We have a $100 million economic development incentives fund here in Michigan, and we’re only the middle of the pack; Texas has one four times that size. They snap up a great deal of projects because they can offer a seven-million dollar building straight from state coffers. Many companies will follow this money, even when the company isn’t a good fit for the state or the region.

Tesla, for instance, located their plant in Nevada because the state offered them 1.25 billion in financing, tax incentives and grants. But as a manufacturing company in Nevada, there’s a whole slew of workforce knowledge, suppliers and supply chain infrastructure to which Tesla will need to either build or import.

Michigan, though, has these assets because we have such a strong history in that sector. We’re also extremely strong in agribusiness, which is not something many people think of when they think of Michigan.

In West Michigan alone we have an ag industry that provides over 26,000 jobs and $579 million dollars in income alone. Michigan as a whole has the second most varied agricultural economy among the 50 states, producing everything from cherries to chestnuts.

With such strengths, we can play the economic development game because we have assets that companies want, and we have organizations like The Right Place pitching our region. That’s part of the reason that our economic future looks bright. George Erickcek, Senior Regional Analyst of the Upjohn Institute, said as much in his presentation to the conference.

Nobody thinks of economists as a gregarious bunch, but Erickcek certainly bucks this trend. He’s an engaging speaker, and had a few good jokes for the crowd. More importantly, he’s adept at distilling numbers into a story that was easily told and understood.

The story that we’re seeing now is recovery. We are actually approaching full employment in West Michigan, which is obviously a happy trend. It was the first time in many years, Erickcek said, that companies were using the "mirror-fog" test for hiring: if your breath could fog a mirror, you’re hired.

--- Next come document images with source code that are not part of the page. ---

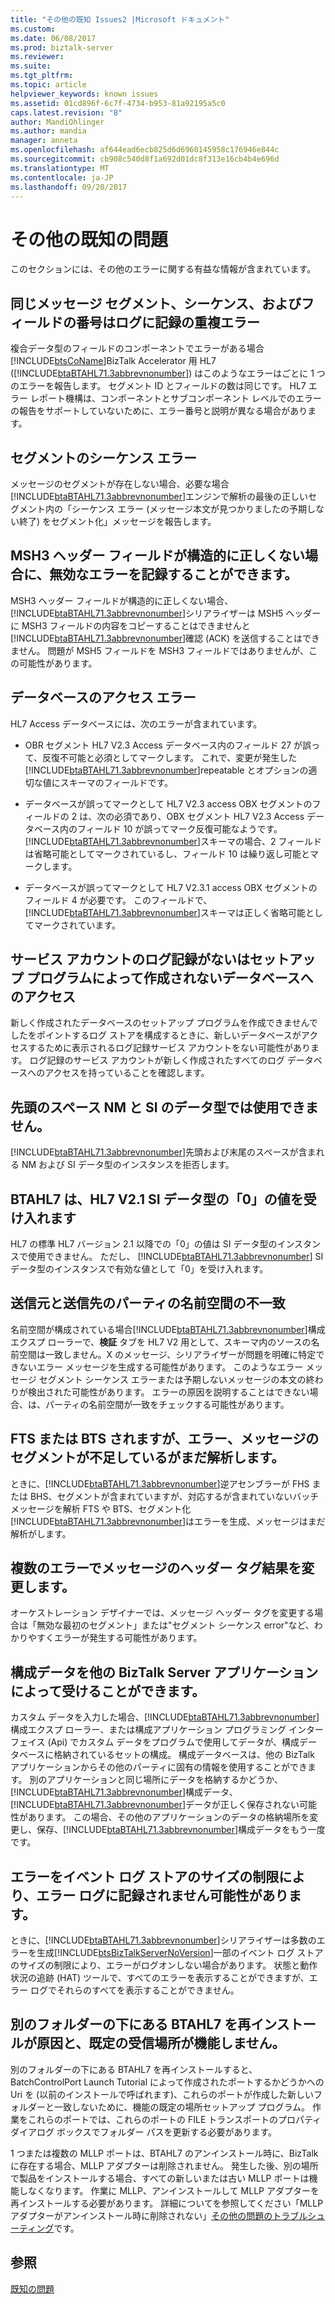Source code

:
 ```yaml
---
title: "その他の既知 Issues2 |Microsoft ドキュメント"
ms.custom: 
ms.date: 06/08/2017
ms.prod: biztalk-server
ms.reviewer: 
ms.suite: 
ms.tgt_pltfrm: 
ms.topic: article
helpviewer_keywords: known issues
ms.assetid: 01cd896f-6c7f-4734-b953-81a92195a5c0
caps.latest.revision: "8"
author: MandiOhlinger
ms.author: mandia
manager: anneta
ms.openlocfilehash: af644ead6ecb825d6d6960145958c176946e844c
ms.sourcegitcommit: cb908c540d8f1a692d01dc8f313e16cb4b4e696d
ms.translationtype: MT
ms.contentlocale: ja-JP
ms.lasthandoff: 09/20/2017
---
```

# <a name="miscellaneous-known-issues"></a>その他の既知の問題
このセクションには、その他のエラーに関する有益な情報が含まれています。  
  
## <a name="duplicate-errors-logged-for-the-same-message-segment-sequence-and-field-number"></a>同じメッセージ セグメント、シーケンス、およびフィールドの番号はログに記録の重複エラー  
 複合データ型のフィールドのコンポーネントでエラーがある場合[!INCLUDE[btsCoName](../../includes/btsconame-md.md)]BizTalk Accelerator 用 HL7 ([!INCLUDE[btaBTAHL71.3abbrevnonumber](../../includes/btabtahl71-3abbrevnonumber-md.md)]) はこのようなエラーはごとに 1 つのエラーを報告します。 セグメント ID とフィールドの数は同じです。 HL7 エラー レポート機構は、コンポーネントとサブコンポーネント レベルでのエラーの報告をサポートしていないために、エラー番号と説明が異なる場合があります。  
  
## <a name="segment-sequence-errors"></a>セグメントのシーケンス エラー  
 メッセージのセグメントが存在しない場合、必要な場合[!INCLUDE[btaBTAHL71.3abbrevnonumber](../../includes/btabtahl71-3abbrevnonumber-md.md)]エンジンで解析の最後の正しいセグメント内の「シーケンス エラー (メッセージ本文が見つかりましたの予期しない終了) をセグメント化」メッセージを報告します。  
  
## <a name="invalid-error-can-be-recorded-when-the-msh3-header-field-is-structurally-incorrect"></a>MSH3 ヘッダー フィールドが構造的に正しくない場合に、無効なエラーを記録することができます。  
 MSH3 ヘッダー フィールドが構造的に正しくない場合、[!INCLUDE[btaBTAHL71.3abbrevnonumber](../../includes/btabtahl71-3abbrevnonumber-md.md)]シリアライザーは MSH5 ヘッダーに MSH3 フィールドの内容をコピーすることはできませんと[!INCLUDE[btaBTAHL71.3abbrevnonumber](../../includes/btabtahl71-3abbrevnonumber-md.md)]確認 (ACK) を送信することはできません。 問題が MSH5 フィールドを MSH3 フィールドではありませんが、この可能性があります。  
  
## <a name="access-database-errors"></a>データベースのアクセス エラー  
 HL7 Access データベースには、次のエラーが含まれています。  
  
-   OBR セグメント HL7 V2.3 Access データベース内のフィールド 27 が誤って、反復不可能と必須としてマークします。 これで、変更が発生した[!INCLUDE[btaBTAHL71.3abbrevnonumber](../../includes/btabtahl71-3abbrevnonumber-md.md)]repeatable とオプションの適切な値にスキーマのフィールドです。  
  
-   データベースが誤ってマークとして HL7 V2.3 access OBX セグメントのフィールドの 2 は、次の必須であり、OBX セグメント HL7 V2.3 Access データベース内のフィールド 10 が誤ってマーク反復可能なようです。 [!INCLUDE[btaBTAHL71.3abbrevnonumber](../../includes/btabtahl71-3abbrevnonumber-md.md)]スキーマの場合、2 フィールドは省略可能としてマークされているし、フィールド 10 は繰り返し可能とマークします。  
  
-   データベースが誤ってマークとして HL7 V2.3.1 access OBX セグメントのフィールド 4 が必要です。 このフィールドで、[!INCLUDE[btaBTAHL71.3abbrevnonumber](../../includes/btabtahl71-3abbrevnonumber-md.md)]スキーマは正しく省略可能としてマークされています。  
  
## <a name="logging-service-account-may-not-have-access-to-databases-that-are-not-created-by-the-setup-program"></a>サービス アカウントのログ記録がないはセットアップ プログラムによって作成されないデータベースへのアクセス  
 新しく作成されたデータベースのセットアップ プログラムを作成できませんでしたをポイントするログ ストアを構成するときに、新しいデータベースがアクセスするために表示されるログ記録サービス アカウントをない可能性があります。 ログ記録のサービス アカウントが新しく作成されたすべてのログ データベースへのアクセスを持っていることを確認します。  
  
## <a name="leading-spaces-not-allowed-in-nm-and-si-data-types"></a>先頭のスペース NM と SI のデータ型では使用できません。  
 [!INCLUDE[btaBTAHL71.3abbrevnonumber](../../includes/btabtahl71-3abbrevnonumber-md.md)]先頭および末尾のスペースが含まれる NM および SI データ型のインスタンスを拒否します。  
  
## <a name="btahl7-accepts-a-value-of-0-for-hl7-v21-si-data-type"></a>BTAHL7 は、HL7 V2.1 SI データ型の「0」の値を受け入れます  
 HL7 の標準 HL7 バージョン 2.1 以降での「0」の値は SI データ型のインスタンスで使用できません。 ただし、 [!INCLUDE[btaBTAHL71.3abbrevnonumber](../../includes/btabtahl71-3abbrevnonumber-md.md)] SI データ型のインスタンスで有効な値として「0」を受け入れます。  
  
## <a name="mismatch-of-source-and-destination-party-namespaces"></a>送信元と送信先のパーティの名前空間の不一致  
 名前空間が構成されている場合[!INCLUDE[btaBTAHL71.3abbrevnonumber](../../includes/btabtahl71-3abbrevnonumber-md.md)]構成エクスプ ローラーで、**検証** タブを HL7 V2 用として、スキーマ内のソースの名前空間は一致しません。X のメッセージ、シリアライザーが問題を明確に特定できないエラー メッセージを生成する可能性があります。 このようなエラー メッセージ セグメント シーケンス エラーまたは予期しないメッセージの本文の終わりが検出された可能性があります。 エラーの原因を説明することはできない場合、は、パーティの名前空間が一致をチェックする可能性があります。  
  
## <a name="lack-of-segments-fts-or-bts-results-in-error-but-the-message-still-parses"></a>FTS または BTS されますが、エラー、メッセージのセグメントが不足しているがまだ解析します。  
 ときに、[!INCLUDE[btaBTAHL71.3abbrevnonumber](../../includes/btabtahl71-3abbrevnonumber-md.md)]逆アセンブラーが FHS または BHS、セグメントが含まれていますが、対応するが含まれていないバッチ メッセージを解析 FTS や BTS、セグメント化[!INCLUDE[btaBTAHL71.3abbrevnonumber](../../includes/btabtahl71-3abbrevnonumber-md.md)]はエラーを生成、メッセージはまだ解析がします。  
  
## <a name="modifying-a-message-header-tag-results-in-multiple-errors"></a>複数のエラーでメッセージのヘッダー タグ結果を変更します。  
 オーケストレーション デザイナーでは、メッセージ ヘッダー タグを変更する場合は「無効な最初のセグメント」または"セグメント シーケンス error"など、わかりやすくエラーが発生する可能性があります。  
  
## <a name="configuration-data-can-be-affected-by-other-biztalk-server-applications"></a>構成データを他の BizTalk Server アプリケーションによって受けることができます。  
 カスタム データを入力した場合、[!INCLUDE[btaBTAHL71.3abbrevnonumber](../../includes/btabtahl71-3abbrevnonumber-md.md)]構成エクスプ ローラー、または構成アプリケーション プログラミング インターフェイス (Api) でカスタム データをプログラムで使用してデータが、構成データベースに格納されているセットの構成。  構成データベースは、他の BizTalk アプリケーションからその他のパーティに固有の情報を使用することができます。 別のアプリケーションと同じ場所にデータを格納するかどうか、[!INCLUDE[btaBTAHL71.3abbrevnonumber](../../includes/btabtahl71-3abbrevnonumber-md.md)]構成データ、[!INCLUDE[btaBTAHL71.3abbrevnonumber](../../includes/btabtahl71-3abbrevnonumber-md.md)]データが正しく保存されない可能性があります。 この場合、その他のアプリケーションのデータの格納場所を変更し、保存、[!INCLUDE[btaBTAHL71.3abbrevnonumber](../../includes/btabtahl71-3abbrevnonumber-md.md)]構成データをもう一度です。  
  
## <a name="errors-might-not-be-logged-in-the-error-log-due-to-a-size-limitation-of-the-event-log-store"></a>エラーをイベント ログ ストアのサイズの制限により、エラー ログに記録されません可能性があります。  
 ときに、[!INCLUDE[btaBTAHL71.3abbrevnonumber](../../includes/btabtahl71-3abbrevnonumber-md.md)]シリアライザーは多数のエラーを生成[!INCLUDE[btsBizTalkServerNoVersion](../../includes/btsbiztalkservernoversion-md.md)]一部のイベント ログ ストアのサイズの制限により、エラーがログオンしない場合があります。 状態と動作状況の追跡 (HAT) ツールで、すべてのエラーを表示することができますが、エラー ログでそれらのすべてを表示することができません。  
  
## <a name="reinstalling-btahl7-under-a-different-folder-will-cause-the-default-receive-locations-not-to-work"></a>別のフォルダーの下にある BTAHL7 を再インストールが原因と、既定の受信場所が機能しません。  
 別のフォルダーの下にある BTAHL7 を再インストールすると、BatchControlPort Launch Tutorial によって作成されたポートするかどうかへの Uri を (以前のインストールで呼ばれます)、これらのポートが作成した新しいフォルダーと一致しないために、機能の既定の場所セットアップ プログラム。 作業をこれらのポートでは、これらのポートの FILE トランスポートのプロパティ ダイアログ ボックスでフォルダー パスを更新する必要があります。  
  
 1 つまたは複数の MLLP ポートは、BTAHL7 のアンインストール時に、BizTalk に存在する場合、MLLP アダプターは削除されません。 発生した後、別の場所で製品をインストールする場合、すべての新しいまたは古い MLLP ポートは機能しなくなります。 作業に MLLP、アンインストールして MLLP アダプターを再インストールする必要があります。 詳細についてを参照してください「MLLP アダプターがアンインストール時に削除されない」[その他の問題のトラブルシューティング](../../adapters-and-accelerators/accelerator-hl7/troubleshooting-other-issues.md)です。  
  
## <a name="see-also"></a>参照  
 [既知の問題](../../adapters-and-accelerators/accelerator-hl7/known-issues1.md)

However, we are seeing problems. As Erickcek put it, an economist can find a cloud in any silver lining.

First, as employment has risen in the region, wages have actually fallen 4%. This was something that Klohs spoke to in her presentation: West Michigan’s wages aren’t rising with the talent we want to attract to the region. In short, if we want top talent here, we have to pay for it.

Second, we have a workforce participation rate that is extremely low, the lowest in decades. What this means is that we have people who are not of retirement age that are either not in training, not looking for work and have exhausted their unemployment benefits. They might want to work, but are exhausted with the job search. This segment might try re-entering the workforce if things continue to pick up, which will drive up unemployment numbers.

Such headwinds are not unique to our region, and it will take a coordinated, consistent effort to address them. Luckily, we have The Right Place as our advocate, helping us to be an economic player on the global stage.

Disclosure: Steven Assarian is the Business Librarian at the Grand Rapids Public Library.